(Collected data)

· · · · · · ·

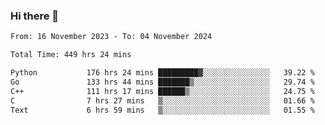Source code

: ### Hi there 👋

<!--
**floyiac/floyiac** is a ✨ _special_ ✨ repository because its `README.md` (this file) appears on your GitHub profile.

Here are some ideas to get you started:

- 🔭 I’m currently working on ...
- 🌱 I’m currently learning ...
- 👯 I’m looking to collaborate on ...
- 🤔 I’m looking for help with ...
- 💬 Ask me about ...
- 📫 How to reach me: ...
- 😄 Pronouns: ...
- ⚡ Fun fact: ...
-->

<!--START_SECTION:waka-->

```txt
From: 16 November 2023 - To: 04 November 2024

Total Time: 449 hrs 24 mins

Python           176 hrs 24 mins █████████▓░░░░░░░░░░░░░░░   39.22 %
Go               133 hrs 44 mins ███████▒░░░░░░░░░░░░░░░░░   29.74 %
C++              111 hrs 17 mins ██████▒░░░░░░░░░░░░░░░░░░   24.75 %
C                7 hrs 27 mins   ▒░░░░░░░░░░░░░░░░░░░░░░░░   01.66 %
Text             6 hrs 59 mins   ▒░░░░░░░░░░░░░░░░░░░░░░░░   01.55 %
```

<!--END_SECTION:waka-->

· · · · · · ·

Exact copy, no pictures: reproduce every record above.

=== Exercise answer ===
Source code

: ### Hi there 👋

<!--
**floyiac/floyiac** is a ✨ _special_ ✨ repository because its `README.md` (this file) appears on your GitHub profile.

Here are some ideas to get you started:

- 🔭 I’m currently working on ...
- 🌱 I’m currently learning ...
- 👯 I’m looking to collaborate on ...
- 🤔 I’m looking for help with ...
- 💬 Ask me about ...
- 📫 How to reach me: ...
- 😄 Pronouns: ...
- ⚡ Fun fact: ...
-->

<!--START_SECTION:waka-->

```txt
From: 16 November 2023 - To: 04 November 2024

Total Time: 449 hrs 24 mins

Python           176 hrs 24 mins █████████▓░░░░░░░░░░░░░░░   39.22 %
Go               133 hrs 44 mins ███████▒░░░░░░░░░░░░░░░░░   29.74 %
C++              111 hrs 17 mins ██████▒░░░░░░░░░░░░░░░░░░   24.75 %
C                7 hrs 27 mins   ▒░░░░░░░░░░░░░░░░░░░░░░░░   01.66 %
Text             6 hrs 59 mins   ▒░░░░░░░░░░░░░░░░░░░░░░░░   01.55 %
```

<!--END_SECTION:waka-->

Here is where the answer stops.